_Collection entries_.
**********
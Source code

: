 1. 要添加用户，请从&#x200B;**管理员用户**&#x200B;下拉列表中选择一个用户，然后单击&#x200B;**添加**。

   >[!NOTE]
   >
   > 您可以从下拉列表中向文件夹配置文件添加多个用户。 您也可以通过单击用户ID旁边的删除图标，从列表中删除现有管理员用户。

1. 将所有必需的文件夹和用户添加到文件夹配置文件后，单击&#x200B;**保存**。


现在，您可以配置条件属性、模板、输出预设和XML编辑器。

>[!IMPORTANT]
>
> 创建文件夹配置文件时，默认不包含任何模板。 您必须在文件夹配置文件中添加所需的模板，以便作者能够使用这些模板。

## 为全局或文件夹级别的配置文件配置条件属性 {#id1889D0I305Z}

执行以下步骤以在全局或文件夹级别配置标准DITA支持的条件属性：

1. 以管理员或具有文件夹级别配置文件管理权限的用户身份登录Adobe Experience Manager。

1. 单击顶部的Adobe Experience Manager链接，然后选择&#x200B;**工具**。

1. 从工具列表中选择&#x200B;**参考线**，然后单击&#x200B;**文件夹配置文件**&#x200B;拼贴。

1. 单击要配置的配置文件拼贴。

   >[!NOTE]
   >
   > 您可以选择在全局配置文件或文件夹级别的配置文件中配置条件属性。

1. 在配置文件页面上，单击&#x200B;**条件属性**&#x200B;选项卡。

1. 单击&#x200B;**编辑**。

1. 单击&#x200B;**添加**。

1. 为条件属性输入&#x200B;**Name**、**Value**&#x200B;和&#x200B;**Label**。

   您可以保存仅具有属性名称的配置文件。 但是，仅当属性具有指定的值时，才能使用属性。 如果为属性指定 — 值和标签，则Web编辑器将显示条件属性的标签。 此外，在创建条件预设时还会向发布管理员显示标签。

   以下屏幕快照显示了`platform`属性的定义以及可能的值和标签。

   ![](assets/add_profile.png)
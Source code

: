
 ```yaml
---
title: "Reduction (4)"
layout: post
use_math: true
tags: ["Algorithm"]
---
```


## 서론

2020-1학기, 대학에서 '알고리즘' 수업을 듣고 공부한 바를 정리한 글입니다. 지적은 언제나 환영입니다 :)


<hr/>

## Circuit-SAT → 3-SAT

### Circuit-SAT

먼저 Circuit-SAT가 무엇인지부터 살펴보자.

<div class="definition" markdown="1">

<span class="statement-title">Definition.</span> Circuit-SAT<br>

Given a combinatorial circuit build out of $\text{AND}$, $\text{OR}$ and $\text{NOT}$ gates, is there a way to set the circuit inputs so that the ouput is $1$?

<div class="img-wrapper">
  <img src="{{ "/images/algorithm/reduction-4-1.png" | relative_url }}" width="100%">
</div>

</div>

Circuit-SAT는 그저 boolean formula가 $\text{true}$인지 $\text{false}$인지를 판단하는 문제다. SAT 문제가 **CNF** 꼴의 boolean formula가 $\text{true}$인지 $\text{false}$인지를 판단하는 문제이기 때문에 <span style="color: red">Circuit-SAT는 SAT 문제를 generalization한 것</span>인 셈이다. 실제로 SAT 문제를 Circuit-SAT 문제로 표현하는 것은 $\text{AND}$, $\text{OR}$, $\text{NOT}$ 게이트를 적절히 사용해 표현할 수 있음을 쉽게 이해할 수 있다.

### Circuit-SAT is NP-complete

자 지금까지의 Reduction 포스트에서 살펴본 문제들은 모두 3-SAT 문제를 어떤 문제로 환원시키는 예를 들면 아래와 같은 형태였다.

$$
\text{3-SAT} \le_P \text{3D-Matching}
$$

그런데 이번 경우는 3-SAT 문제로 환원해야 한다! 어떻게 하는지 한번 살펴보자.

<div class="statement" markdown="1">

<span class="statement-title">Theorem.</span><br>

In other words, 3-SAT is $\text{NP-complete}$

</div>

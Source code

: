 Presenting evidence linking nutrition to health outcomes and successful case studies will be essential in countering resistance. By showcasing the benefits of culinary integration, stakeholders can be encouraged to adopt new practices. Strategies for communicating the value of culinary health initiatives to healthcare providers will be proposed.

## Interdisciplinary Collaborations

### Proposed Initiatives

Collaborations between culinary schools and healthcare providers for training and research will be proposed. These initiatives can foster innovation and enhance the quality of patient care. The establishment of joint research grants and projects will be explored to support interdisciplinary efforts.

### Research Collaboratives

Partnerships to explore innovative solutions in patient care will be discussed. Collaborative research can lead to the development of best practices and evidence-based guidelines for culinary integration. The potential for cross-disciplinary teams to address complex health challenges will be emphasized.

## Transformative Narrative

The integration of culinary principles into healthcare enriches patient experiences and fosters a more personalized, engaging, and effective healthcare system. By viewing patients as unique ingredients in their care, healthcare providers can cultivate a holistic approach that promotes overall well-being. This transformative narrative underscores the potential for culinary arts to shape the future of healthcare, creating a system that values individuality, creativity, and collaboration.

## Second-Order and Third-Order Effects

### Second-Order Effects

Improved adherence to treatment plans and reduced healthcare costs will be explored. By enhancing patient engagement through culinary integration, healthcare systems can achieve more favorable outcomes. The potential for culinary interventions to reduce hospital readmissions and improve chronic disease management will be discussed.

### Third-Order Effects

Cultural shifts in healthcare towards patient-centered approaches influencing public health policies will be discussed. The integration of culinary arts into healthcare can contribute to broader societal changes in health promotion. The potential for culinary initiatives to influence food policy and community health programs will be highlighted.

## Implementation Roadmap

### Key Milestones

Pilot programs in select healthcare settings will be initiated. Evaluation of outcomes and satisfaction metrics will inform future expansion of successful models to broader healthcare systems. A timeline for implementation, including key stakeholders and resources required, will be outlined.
**********
_Task instructions_.
Taking the line with "Given a combinatorial" as the first and the line with "### Circuit-SAT is NP-complete" as the last, retype that stretch of the data above exactly, with no other lines.

_Solution to the exercise_.
Given a combinatorial circuit build out of $\text{AND}$, $\text{OR}$ and $\text{NOT}$ gates, is there a way to set the circuit inputs so that the ouput is $1$?

<div class="img-wrapper">
  <img src="{{ "/images/algorithm/reduction-4-1.png" | relative_url }}" width="100%">
</div>

</div>

Circuit-SAT는 그저 boolean formula가 $\text{true}$인지 $\text{false}$인지를 판단하는 문제다. SAT 문제가 **CNF** 꼴의 boolean formula가 $\text{true}$인지 $\text{false}$인지를 판단하는 문제이기 때문에 <span style="color: red">Circuit-SAT는 SAT 문제를 generalization한 것</span>인 셈이다. 실제로 SAT 문제를 Circuit-SAT 문제로 표현하는 것은 $\text{AND}$, $\text{OR}$, $\text{NOT}$ 게이트를 적절히 사용해 표현할 수 있음을 쉽게 이해할 수 있다.

### Circuit-SAT is NP-complete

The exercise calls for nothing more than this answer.